Are you giving your team the skills to thrive?
The blurring of lines – are you giving your team the skills to thrive?
As a consultant at VMA Executive I spend my days talking to Directors of Communications across all sectors and industries. A regular theme is how best to develop their team and deploy, often stretched, resources appropriately. This is backed up in our bi annual Business Leaders in Communications Study. One of the key discussion topics of this year’s report has been whether communications directors should employ specialists or generalists.
In other words should you build a team based around functional disciplines or should all of your team be able to write a press release, organise a town hall and contribute to the Twitter feed?
A Group Corporate Affairs Director of a leading retail bank said to me recently, “I would rather have a strong bench of communicators than several individuals with one strength.”
Not all communications directors agree of course and there are certain areas where this just isn’t appropriate.
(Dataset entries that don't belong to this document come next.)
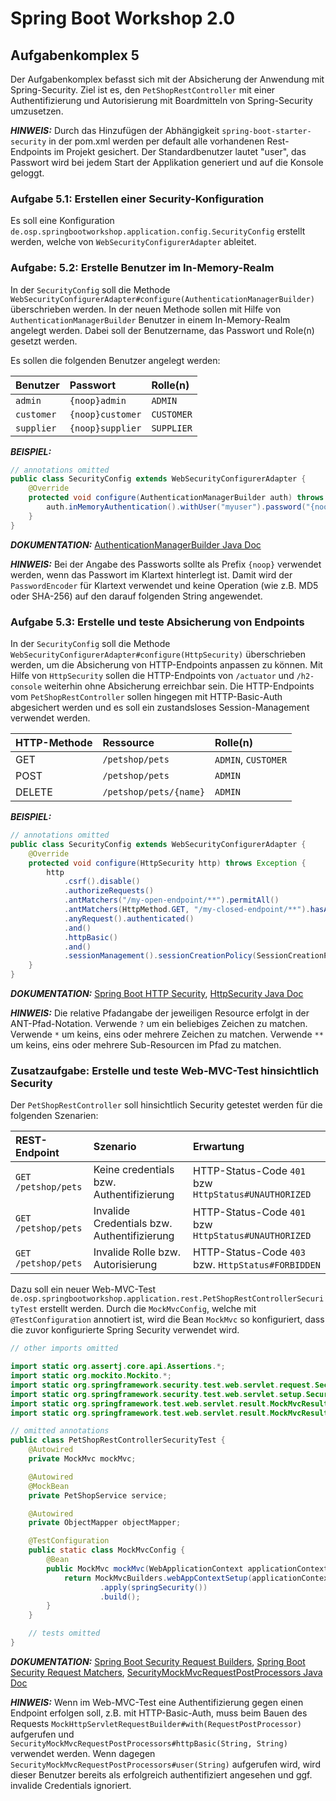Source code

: # Spring Boot Workshop 2.0

## Aufgabenkomplex 5

Der Aufgabenkomplex befasst sich mit der Absicherung der Anwendung mit Spring-Security. Ziel ist es, den `PetShopRestController` mit einer
Authentifizierung und Autorisierung mit Boardmitteln von Spring-Security umzusetzen.

**_HINWEIS:_** Durch das Hinzufügen der Abhängigkeit `spring-boot-starter-security` in der pom.xml werden per default alle
vorhandenen Rest-Endpoints im Projekt gesichert. Der Standardbenutzer lautet "user", das Passwort wird bei jedem Start
der Applikation generiert und auf die Konsole geloggt.

### Aufgabe 5.1: Erstellen einer Security-Konfiguration

Es soll eine Konfiguration `de.osp.springbootworkshop.application.config.SecurityConfig` erstellt werden, 
welche von `WebSecurityConfigurerAdapter` ableitet.


### Aufgabe: 5.2: Erstelle Benutzer im In-Memory-Realm

In der `SecurityConfig` soll die Methode `WebSecurityConfigurerAdapter#configure(AuthenticationManagerBuilder)` überschrieben werden. 
In der neuen Methode sollen mit Hilfe von `AuthenticationManagerBuilder` Benutzer in einem In-Memory-Realm angelegt werden. 
Dabei soll der Benutzername, das Passwort und Role(n) gesetzt werden.

Es sollen die folgenden Benutzer angelegt werden:

| Benutzer   | Passwort         | Rolle(n)   |
|:-----------|:-----------------|:-----------|
| `admin`    | `{noop}admin`    | `ADMIN`    |
| `customer` | `{noop}customer` | `CUSTOMER` |
| `supplier` | `{noop}supplier` | `SUPPLIER` |


**_BEISPIEL:_**
```java
// annotations omitted
public class SecurityConfig extends WebSecurityConfigurerAdapter {
    @Override
    protected void configure(AuthenticationManagerBuilder auth) throws Exception {
        auth.inMemoryAuthentication().withUser("myuser").password("{noop}mypassword").roles("MYROLE");
    }
}
```

**_DOKUMENTATION:_**
[AuthenticationManagerBuilder Java Doc](https://docs.spring.io/spring-security/site/docs/current/api/org/springframework/security/config/annotation/authentication/builders/AuthenticationManagerBuilder.html)

**_HINWEIS:_** Bei der Angabe des Passworts sollte als Prefix `{noop}` verwendet werden, wenn das Passwort im Klartext hinterlegt ist. 
Damit wird der `PasswordEncoder` für Klartext verwendet und keine Operation (wie z.B. MD5 oder SHA-256) auf den darauf folgenden
String angewendet.


### Aufgabe 5.3: Erstelle und teste Absicherung von Endpoints

In der `SecurityConfig` soll die Methode `WebSecurityConfigurerAdapter#configure(HttpSecurity)` überschrieben werden, um 
die Absicherung von HTTP-Endpoints anpassen zu können. Mit Hilfe von `HttpSecurity` sollen die HTTP-Endpoints von `/actuator` und `/h2-console` 
weiterhin ohne Absicherung erreichbar sein. Die HTTP-Endpoints vom `PetShopRestController` sollen
hingegen mit HTTP-Basic-Auth abgesichert werden und es soll ein zustandsloses Session-Management verwendet werden.

| HTTP-Methode | Ressource              | Rolle(n)            |
|:-------------|:-----------------------|:--------------------|
| GET          | `/petshop/pets`        | `ADMIN`, `CUSTOMER` |
| POST         | `/petshop/pets`        | `ADMIN`             |
| DELETE       | `/petshop/pets/{name}` | `ADMIN`             |

**_BEISPIEL:_**
```java
// annotations omitted
public class SecurityConfig extends WebSecurityConfigurerAdapter {
    @Override
    protected void configure(HttpSecurity http) throws Exception {
        http
            .csrf().disable()
            .authorizeRequests()
            .antMatchers("/my-open-endpoint/**").permitAll()
            .antMatchers(HttpMethod.GET, "/my-closed-endpoint/**").hasAnyRole("MYROLE")
            .anyRequest().authenticated()
            .and()
            .httpBasic()
            .and()
            .sessionManagement().sessionCreationPolicy(SessionCreationPolicy.STATELESS);
    }
}

```

**_DOKUMENTATION:_** [Spring Boot HTTP Security](https://docs.spring.io/spring-security/site/docs/current/reference/htmlsingle/#jc-httpsecurity),
[HttpSecurity Java Doc](https://docs.spring.io/spring-security/site/docs/current/api/org/springframework/security/config/annotation/web/builders/HttpSecurity.html)

**_HINWEIS:_** Die relative Pfadangabe der jeweiligen Resource erfolgt in der ANT-Pfad-Notation. Verwende `?` um ein 
beliebiges Zeichen zu matchen. Verwende `*` um keins, eins oder mehrere Zeichen zu matchen. 
Verwende `**` um keins, eins oder mehrere Sub-Resourcen im Pfad zu matchen.


### Zusatzaufgabe: Erstelle und teste Web-MVC-Test hinsichtlich Security

Der `PetShopRestController` soll hinsichtlich Security getestet werden für die folgenden Szenarien:

| REST-Endpoint       | Szenario                                    | Erwartung                                            |
|:--------------------|:--------------------------------------------|:-----------------------------------------------------|
| `GET /petshop/pets` | Keine credentials bzw. Authentifizierung    | HTTP-Status-Code `401` bzw `HttpStatus#UNAUTHORIZED` |
| `GET /petshop/pets` | Invalide Credentials bzw. Authentifizierung | HTTP-Status-Code `401` bzw `HttpStatus#UNAUTHORIZED` |
| `GET /petshop/pets` | Invalide Rolle bzw. Autorisierung           | HTTP-Status-Code `403` bzw. `HttpStatus#FORBIDDEN`   |

Dazu soll ein neuer Web-MVC-Test `de.osp.springbootworkshop.application.rest.PetShopRestControllerSecurityTest` erstellt werden. 
Durch die `MockMvcConfig`, welche mit `@TestConfiguration` annotiert ist, wird die Bean `MockMvc` so konfiguriert, 
dass die zuvor konfigurierte Spring Security verwendet wird.

```java
// other imports omitted

import static org.assertj.core.api.Assertions.*;
import static org.mockito.Mockito.*;
import static org.springframework.security.test.web.servlet.request.SecurityMockMvcRequestPostProcessors.*;
import static org.springframework.security.test.web.servlet.setup.SecurityMockMvcConfigurers.*;
import static org.springframework.test.web.servlet.result.MockMvcResultHandlers.*;
import static org.springframework.test.web.servlet.result.MockMvcResultMatchers.*;

// omitted annotations
public class PetShopRestControllerSecurityTest {
    @Autowired
    private MockMvc mockMvc;

    @Autowired
    @MockBean
    private PetShopService service;

    @Autowired
    private ObjectMapper objectMapper;

    @TestConfiguration
    public static class MockMvcConfig {
        @Bean
        public MockMvc mockMvc(WebApplicationContext applicationContext) {
            return MockMvcBuilders.webAppContextSetup(applicationContext)
                    .apply(springSecurity())
                    .build();
        }
    }

    // tests omitted
}
```

**_DOKUMENTATION:_**
[Spring Boot Security Request Builders](https://docs.spring.io/spring-security/site/docs/current/reference/htmlsingle/#securitymockmvcrequestbuilders),
[Spring Boot Security Request Matchers](https://docs.spring.io/spring-security/site/docs/current/reference/htmlsingle/#securitymockmvcresultmatchers),
[SecurityMockMvcRequestPostProcessors Java Doc](https://docs.spring.io/spring-security/site/docs/current/api/org/springframework/security/test/web/servlet/request/SecurityMockMvcRequestPostProcessors.html)

**_HINWEIS:_** Wenn im Web-MVC-Test eine Authentifizierung gegen einen Endpoint erfolgen soll, z.B. mit HTTP-Basic-Auth, muss beim Bauen 
des Requests `MockHttpServletRequestBuilder#with(RequestPostProcessor)` aufgerufen und  
`SecurityMockMvcRequestPostProcessors#httpBasic(String, String)` verwendet werden. Wenn dagegen
`SecurityMockMvcRequestPostProcessors#user(String)` aufgerufen wird, wird dieser Benutzer bereits als erfolgreich authentifiziert angesehen 
und ggf. invalide Credentials ignoriert.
For example, there is strong case to be made on the regulatory and IR side that you do need specialists. However, it is an interesting point to consider. Will VMA be looking for candidates with a good blend of internal, external and digital skills in 2015? Should Communications Directors be ensuring that their media relations team spends time in the internal communications department and vice versa?
We have all talked about the convergence of skills for many years. For example, there are less and less internal communications teams reporting to HR departments these days. It makes sense to bring all of the communications disciplines together particularly when you have messages that need to reach multiple stakeholders, both internal and external.
Not only is there a business need for multi skilled professionals but we are also seeing more candidates that want to broaden their experience out of one niche discipline. Increasingly your average manager within a communications function is being asked to take on additional responsibilities and they often feel that they haven’t had the requisite experience to lead a digital marketing campaign.
If you do move your team around the department they feel that they are developing and learning new skills. In addition they are better able to support you and the business.
There are consequences of course of having a multi skilled team. There may be more people who feel ready to do your role for example. There will also be members of your team who are deeply resistant to a secondment in another division of your team. However, if this trend continues, it looks as if candidates won’t have any choice if they want to progress their careers.